Cancer-Related Fatigue, Radiotherapy, Nursing Intervention, Exercise, Cognitive-Behavioral Therapy.

How to Cite

Muhammad Sobri Maulana, Dwitia Pratiwi, & Prayogi, A. (2026). EFFECTIVENESS OF NURSING INTERVENTIONS IN REDUCING FATIGUE AMONG CANCER PATIENTS UNDERGOING RADIOTHERAPY: A SYSTEMATIC REVIEW AND META-ANALYSIS. Journal of Health Innovation and Practice, 2(1), 1–28. Retrieved from https://ojs.iik.ac.id/index.php/JHIP/article/view/1140

Abstract

Cancer-related fatigue is a common and distressing symptom among patients undergoing radiotherapy, affecting physical function, psychological well-being, treatment adherence, and quality of life. Nursing teams are well positioned to deliver and reinforce nonpharmacological strategies, including exercise, self-management education, cognitive-behavioral support, mind-body approaches, and rehabilitation. This systematic review and meta-analysis evaluated the effectiveness of nursing-led or nursing-implementable nonpharmacological interventions in reducing fatigue among adult cancer patients receiving radiotherapy or adjuvant treatment including radiotherapy. A PRISMA-guided review was conducted using a PICOS framework. Searches were designed for PubMed/MEDLINE, Embase, Cochrane CENTRAL, ProQuest, and Scopus. Eligible studies were randomized or controlled clinical trials involving adult cancer patients, validated fatigue outcomes, relevant nonpharmacological interventions, and usual-care or attention-control comparators. Standardized mean differences (SMDs) with 95% confidence intervals were synthesized using random-effects models. Twelve trials were included in qualitative synthesis, and six trials with extractable multidimensional fatigue data were included in meta-analysis.
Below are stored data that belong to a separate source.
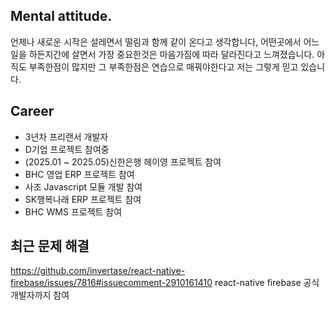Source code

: ## Mental attitude.
언제나 새로운 시작은 설레면서 떨림과 함께 같이 온다고 생각합니다,
어떤곳에서 어느일을 하든지간에 살면서 가장 중요한것은 마음가짐에 따라 달라진다고 느껴졌습니다.
아직도 부족한점이 많지만 그 부족한점은 연습으로 매꿔야한다고 저는 그렇게 믿고 있습니다.

## Career
- 3년차 프리랜서 개발자
- D기업 프로젝트 참여중 
- (2025.01 ~ 2025.05)신한은행 헤이영 프로젝트 참여 
- BHC 영업 ERP 프로젝트 참여 
- 사조 Javascript 모듈 개발 참여 
- SK행복나래 ERP 프로젝트 참여 
- BHC WMS 프로젝트 참여

## 최근 문제 해결
https://github.com/invertase/react-native-firebase/issues/7816#issuecomment-2910161410
react-native firebase 공식개발자까지 참여

<!--
**devdongwoo/devdongwoo** is a ✨ _special_ ✨ repository because its `README.md` (this file) appears on your GitHub profile.

Here are some ideas to get you started:

- 🔭 I’m currently working on ...
- 🌱 I’m currently learning ...
- 👯 I’m looking to collaborate on ...
- 🤔 I’m looking for help with ...
- 💬 Ask me about ...
- 📫 How to reach me: ...
- 😄 Pronouns: ...
- ⚡ Fun fact: ...
-->
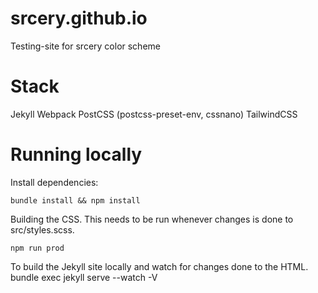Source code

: # srcery.github.io
Testing-site for srcery color scheme

# Stack
Jekyll
Webpack
PostCSS (postcss-preset-env, cssnano)
TailwindCSS

# Running locally

Install dependencies:

    bundle install && npm install

Building the CSS.  This needs to be run whenever changes is done to src/styles.scss.

    npm run prod

To build the Jekyll site locally and watch for changes done to the HTML.
    bundle exec jekyll serve --watch -V
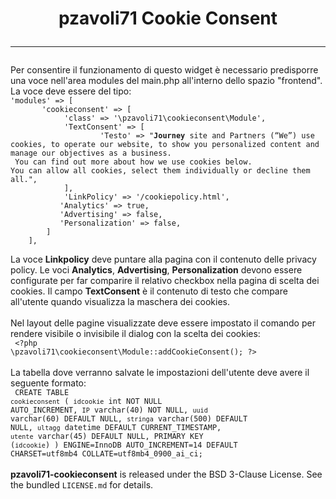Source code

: <h1 align="center">
    pzavoli71 Cookie Consent
    <hr>
</h1>
Per consentire il funzionamento di questo widget è necessario predisporre una voce nell'area modules del main.php
all'interno dello spazio "frontend". La voce deve essere del tipo:<br/>
    <code>'modules' => [
       'cookieconsent' => [
            'class' => '\pzavoli71\cookieconsent\Module',            
            'TextConsent' => [
                    'Testo' => "<b>Journey</b> site and Partners (“We”) use cookies, to operate our website, to show you personalized content and manage our objectives as a business.<br/> You can find out more about how we use cookies below.
You can allow all cookies, select them individually or decline them all.",            
            ],
            'LinkPolicy' => '/cookiepolicy.html',
           'Analytics' => true,
           'Advertising' => false,
           'Personalization' => false,
        ]        
    ],</code>

La voce <b>Linkpolicy</b> deve puntare alla pagina con il contenuto delle privacy policy.
Le voci <b>Analytics</b>, <b>Advertising</b>, <b>Personalization</b> devono essere configurate per far comparire il relativo checkbox nella pagina di scelta dei cookies.
Il campo <b>TextConsent</b> è il contenuto di testo che compare all'utente quando visualizza la maschera dei cookies.
<br/><br/>
Nel layout delle pagine visualizzate deve essere impostato il comando per rendere visibile o invisibile il dialog con la scelta dei cookies:<br/>
<code>
    &lt;?php 
        \pzavoli71\cookieconsent\Module::addCookieConsent();
     ?&gt;
</code>
<br/><br/>
La tabella dove verranno salvate le impostazioni dell'utente deve avere il seguente formato:<br/>
<code>
CREATE TABLE `cookieconsent` (
  `idcookie` int NOT NULL AUTO_INCREMENT,
  `IP` varchar(40) NOT NULL,
  `uuid` varchar(60) DEFAULT NULL,
  `stringa` varchar(500) DEFAULT NULL,
  `ultagg` datetime DEFAULT CURRENT_TIMESTAMP,
  `utente` varchar(45) DEFAULT NULL,
  PRIMARY KEY (`idcookie`)
) ENGINE=InnoDB AUTO_INCREMENT=14 DEFAULT CHARSET=utf8mb4 COLLATE=utf8mb4_0900_ai_ci;
</code>
<br/><br/>
**pzavoli71-cookieconsent** is released under the BSD 3-Clause License. See the bundled `LICENSE.md` for details.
At 3 months, interventions significantly reduced overall multidimensional fatigue (SMD -0.30, 95% CI -0.44 to -0.17), general fatigue (SMD -0.33, 95% CI -0.58 to -0.07), and physical fatigue (SMD -0.31, 95% CI -0.51 to -0.10). At 6 months, the overall effect remained significant (SMD -0.29, 95% CI -0.45 to -0.12), with additional benefits for general, affective, and cognitive fatigue. Nursing-implementable interventions, particularly supervised, tailored, and education-reinforced exercise or rehabilitation programs, appear effective in reducing radiotherapy-associated fatigue. However, evidence certainty is limited by heterogeneity, risk of bias, and the scarcity of radiotherapy-specific nurse-led trials.